Dritter Artikel. Das Zeugnis manches einzelnen Menschen ist ohne seine Schuld abzulehnen.
a) Das scheint nicht. Denn: I. Daß sie kein öffentliches Zeugnis ablegen können, ist für einzelne Menschen eine Strafe. Die Strafe aber setzt Schuld voraus. II. Man soll von jedem Gutes denken. Dazu gehört aber, daß man nicht von vornherein von jemandem annimmt, er werde falsches Zeugnis ablegen. III. Zeugnis ablegen gehört zu dem zum Heile Notwendigen. Dazu wird aber niemand ungeeignet außer durch die Sünde. Also. Auf der anderen Seite sagt Gregor (ep. 56.): „Du sagst, ein Bischof sei von seinen eigenen Knechten verklagt worden, wisse, diese Knechte hätte man nicht anhören sollen.“
b) Ich antworte, ein Zeugnis bedinge nur eine wahrscheinliche Gewißheit. Was also auch immer geeignet ist, für die Wahrscheinlichkeit des Gegenteils zu wirken, macht das Zeugnis wirkungslos. Nun wird es als wahrscheinlich betrachtet, daß jemand im Zeugen für die Wahrheit nicht fest sei: 1. infolge einer Schuld, wie die ungläubigen und ehrlosen; — 2. ohne Schuld infolge des Mangels an Vernunft, wie Kinder und Schwachsinnige; — 3. infolge von naher Verwandtschaft oder offenbarer Feindschaft oder infolge von Dienstverhältnissen; — 4. infolge der äußeren Lage, wie die Bettler, Knechte, von denen man annehmen kann, daß sie leicht zu kaufen sind.

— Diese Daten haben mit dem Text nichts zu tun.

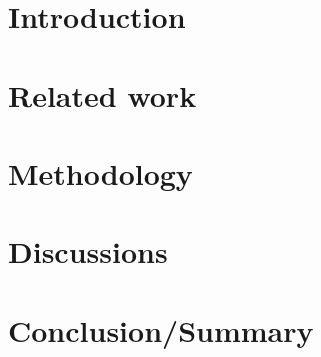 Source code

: \documentclass[MACS,english,a4paper,oneside]{ntnuthesis/ntnuthesis}
\begin{document}
	
	\makefrontpages %
	
	
	
	\tableofcontents
	
	\hypersetup{pageanchor=true}
	
	\listoffigures
	\listoftables
	
	
	\chapter{Introduction}
	 
	
	\chapter{Related work}
	 
	
	\chapter{Methodology}
	 
	
	\chapter{Discussions}
	 
	
	\chapter{Conclusion/Summary}
	 
	
	
	\clearpage
	\printbibliography
	
	
\end{document}
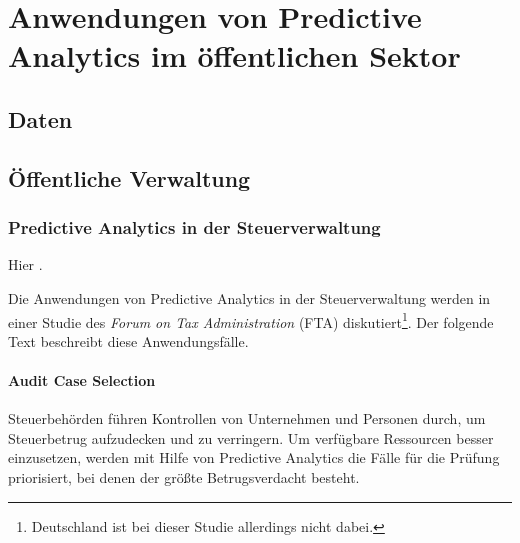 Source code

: \chapter{Anwendungen von Predictive Analytics im öffentlichen Sektor}


\section{Daten}


\section{Öffentliche Verwaltung}



\subsection{Predictive Analytics in der Steuerverwaltung}

Hier \cite{OECD}.


Die Anwendungen von Predictive Analytics in der Steuerverwaltung werden in einer
Studie des \emph{Forum on Tax Administration} (FTA) diskutiert\footnote{
Deutschland ist bei dieser Studie allerdings nicht dabei.
}. Der folgende Text beschreibt diese Anwendungsfälle.

\subsubsection{Audit Case Selection}

Steuerbehörden führen Kontrollen von Unternehmen und Personen durch, um Steuerbetrug
aufzudecken und zu verringern. Um verfügbare Ressourcen besser einzusetzen, werden mit Hilfe
von Predictive Analytics die Fälle für die Prüfung priorisiert, bei denen der größte Betrugsverdacht
besteht.

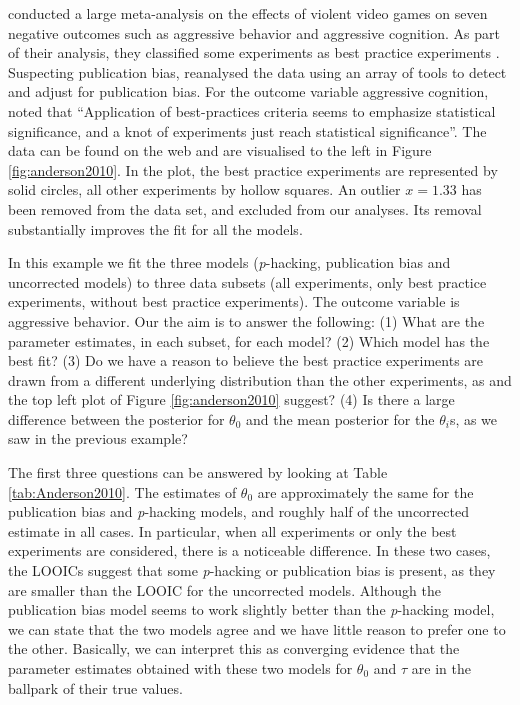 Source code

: \documentclass[useAMS,usenatbib,referee]{biom}
\begin{document}
\citet{anderson2010violent} conducted a large meta-analysis on the effects of violent video games on seven negative outcomes such as aggressive behavior and aggressive cognition. As part of their analysis, they classified some experiments as best practice experiments \citep[for more details, see Table 2 of][]{anderson2010violent}. Suspecting publication bias, \citet{hilgard2017overstated} reanalysed the data using an array of tools to detect and adjust for publication bias. For the outcome variable aggressive cognition, \citet{hilgard2017overstated} noted that \enquote{Application of best-practices criteria seems to emphasize statistical significance, and a knot of experiments just reach statistical significance}. The data can be found on the web \citep{Hilgard2017} and are visualised to the left in Figure \ref{fig:anderson2010}. In the plot, the best practice experiments are represented by solid circles, all other experiments by hollow squares. An outlier $x=1.33$ has been removed from the data set, and excluded from our analyses. Its removal substantially improves the fit for all the models. 

In this example we fit the three models (\textit{p}-hacking, publication bias and uncorrected models) to three data subsets (all experiments, only best practice experiments, without best practice experiments). The outcome variable is aggressive behavior. Our the aim is to answer the following: (1) What are the parameter estimates, in each subset, for each model? (2) Which model has the best fit? (3) Do we have a reason to believe the best practice experiments are drawn from a different underlying distribution than the other experiments, as \citet{hilgard2017overstated} and the top left plot of Figure \ref{fig:anderson2010} suggest? (4) Is there a large difference between the posterior for $\theta_{0}$ and the mean posterior for the $\theta_{i}$s, as we saw in the previous example?



The first three questions can be answered by looking at Table \ref{tab:Anderson2010}. The estimates of $\theta_{0}$ are approximately the same for the publication bias and \textit{p}-hacking models, and roughly half of the uncorrected estimate in all cases. In particular, when all experiments or only the best experiments are considered, there is a noticeable difference. In these two cases, the LOOICs suggest that some \textit{p}-hacking or publication bias is present, as they are smaller than the LOOIC for the uncorrected models. Although the publication bias model seems to work slightly better than the \textit{p}-hacking model, we can state that the two models agree and we have little reason to prefer one to the other. Basically, we can interpret this as converging evidence that the parameter estimates obtained with these two models for $\theta_{0}$ and $\tau$ are in the ballpark of their true values.
\end{document}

c) I. Das Verbot für jemanden, Zeugnis abzulegen, ist nicht so sehr Strafe wie Vorsicht; damit falsches Zeugnis vermieden werde. II. Man soll von jedem Gutes denken, bis das Gegenteil erscheint, wenn dies nicht eine Gefahr für andere bedeutet. Denn in diesem Falle muß man Vorsicht anwenden, nach 1. Joh. 4.: „Wollet nicht jedem Geiste glauben.“ III. Wenn der Zeuge geeignet ist und die Rechtsordnung es so erheischt, ist Zeugnis ablegen etwas zum Heile Notwendiges. Damit besteht, daß einige ausgenommen sind.